What you need to do: Find the line that contains "とちゃんと diff とる". Then set down that line and all the lines after it, to the end of the records, exactly and with nothing added.

[Dataset entries]
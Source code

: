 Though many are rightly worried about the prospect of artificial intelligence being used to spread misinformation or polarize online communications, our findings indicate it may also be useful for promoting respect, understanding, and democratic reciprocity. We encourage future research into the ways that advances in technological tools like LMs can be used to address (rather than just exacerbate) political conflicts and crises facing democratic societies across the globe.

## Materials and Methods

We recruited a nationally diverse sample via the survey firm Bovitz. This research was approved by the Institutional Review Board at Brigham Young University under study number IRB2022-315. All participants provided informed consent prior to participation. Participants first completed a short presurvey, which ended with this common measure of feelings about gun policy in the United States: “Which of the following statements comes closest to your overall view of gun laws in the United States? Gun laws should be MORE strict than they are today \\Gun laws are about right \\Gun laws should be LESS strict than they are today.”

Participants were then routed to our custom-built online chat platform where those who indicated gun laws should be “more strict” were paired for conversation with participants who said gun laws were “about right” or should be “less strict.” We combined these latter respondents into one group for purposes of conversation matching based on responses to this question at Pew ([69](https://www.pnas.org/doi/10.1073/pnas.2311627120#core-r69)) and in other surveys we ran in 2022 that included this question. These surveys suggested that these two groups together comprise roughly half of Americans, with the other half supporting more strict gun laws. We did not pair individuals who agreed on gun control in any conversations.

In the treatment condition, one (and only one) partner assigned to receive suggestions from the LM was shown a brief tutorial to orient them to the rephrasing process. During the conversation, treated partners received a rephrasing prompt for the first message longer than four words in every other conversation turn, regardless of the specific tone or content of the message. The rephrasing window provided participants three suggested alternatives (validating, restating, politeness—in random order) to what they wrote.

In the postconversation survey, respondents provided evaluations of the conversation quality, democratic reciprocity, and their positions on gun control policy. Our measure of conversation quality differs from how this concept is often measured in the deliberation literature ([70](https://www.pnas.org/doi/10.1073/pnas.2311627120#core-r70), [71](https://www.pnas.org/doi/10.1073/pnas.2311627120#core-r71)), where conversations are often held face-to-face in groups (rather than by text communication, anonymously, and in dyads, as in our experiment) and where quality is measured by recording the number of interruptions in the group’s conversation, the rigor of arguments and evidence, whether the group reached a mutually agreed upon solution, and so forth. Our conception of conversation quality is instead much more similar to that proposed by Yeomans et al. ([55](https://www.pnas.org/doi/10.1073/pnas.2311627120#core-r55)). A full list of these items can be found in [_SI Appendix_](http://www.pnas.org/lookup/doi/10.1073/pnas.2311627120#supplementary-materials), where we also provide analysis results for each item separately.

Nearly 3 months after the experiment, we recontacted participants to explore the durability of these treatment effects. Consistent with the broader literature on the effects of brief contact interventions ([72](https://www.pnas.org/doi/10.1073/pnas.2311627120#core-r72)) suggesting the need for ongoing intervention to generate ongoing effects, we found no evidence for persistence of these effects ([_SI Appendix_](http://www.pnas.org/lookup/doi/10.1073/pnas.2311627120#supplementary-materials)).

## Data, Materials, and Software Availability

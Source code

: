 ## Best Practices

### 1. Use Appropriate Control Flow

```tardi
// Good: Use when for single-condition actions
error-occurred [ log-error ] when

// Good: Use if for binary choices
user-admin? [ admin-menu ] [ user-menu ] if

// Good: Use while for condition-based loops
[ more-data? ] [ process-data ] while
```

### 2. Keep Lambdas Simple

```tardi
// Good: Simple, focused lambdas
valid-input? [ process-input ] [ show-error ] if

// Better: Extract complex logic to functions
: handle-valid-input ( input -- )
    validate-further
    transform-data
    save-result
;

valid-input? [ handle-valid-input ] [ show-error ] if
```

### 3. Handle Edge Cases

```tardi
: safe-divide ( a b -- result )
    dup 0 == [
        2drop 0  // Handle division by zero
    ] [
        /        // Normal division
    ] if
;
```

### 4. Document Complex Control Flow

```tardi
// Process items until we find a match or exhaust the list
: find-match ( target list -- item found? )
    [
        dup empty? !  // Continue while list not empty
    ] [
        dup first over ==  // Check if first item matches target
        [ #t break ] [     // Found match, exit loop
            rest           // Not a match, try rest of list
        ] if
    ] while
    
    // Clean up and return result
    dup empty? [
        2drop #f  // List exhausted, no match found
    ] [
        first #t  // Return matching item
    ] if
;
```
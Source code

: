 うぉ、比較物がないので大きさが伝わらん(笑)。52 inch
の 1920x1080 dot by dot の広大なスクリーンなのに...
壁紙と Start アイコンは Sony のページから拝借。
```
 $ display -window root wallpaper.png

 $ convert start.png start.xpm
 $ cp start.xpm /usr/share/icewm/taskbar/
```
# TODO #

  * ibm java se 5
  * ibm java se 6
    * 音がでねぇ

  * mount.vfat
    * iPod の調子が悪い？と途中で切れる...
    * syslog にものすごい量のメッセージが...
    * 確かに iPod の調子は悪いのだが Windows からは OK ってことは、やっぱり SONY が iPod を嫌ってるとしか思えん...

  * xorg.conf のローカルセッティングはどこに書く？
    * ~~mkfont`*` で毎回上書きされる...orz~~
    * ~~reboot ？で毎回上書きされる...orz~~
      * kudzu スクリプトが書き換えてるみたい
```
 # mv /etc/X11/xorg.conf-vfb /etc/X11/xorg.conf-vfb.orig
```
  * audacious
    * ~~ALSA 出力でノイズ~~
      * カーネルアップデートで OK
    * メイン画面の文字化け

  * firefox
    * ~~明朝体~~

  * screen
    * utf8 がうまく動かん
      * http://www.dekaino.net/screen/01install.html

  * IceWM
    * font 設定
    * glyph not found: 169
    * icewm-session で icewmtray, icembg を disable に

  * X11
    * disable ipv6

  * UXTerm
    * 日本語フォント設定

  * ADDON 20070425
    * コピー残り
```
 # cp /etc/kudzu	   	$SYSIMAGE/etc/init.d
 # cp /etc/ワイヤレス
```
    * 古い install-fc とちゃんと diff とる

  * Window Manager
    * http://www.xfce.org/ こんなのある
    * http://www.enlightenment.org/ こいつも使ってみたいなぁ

Answer to the problem:
    * 古い install-fc とちゃんと diff とる

  * Window Manager
    * http://www.xfce.org/ こんなのある
    * http://www.enlightenment.org/ こいつも使ってみたいなぁ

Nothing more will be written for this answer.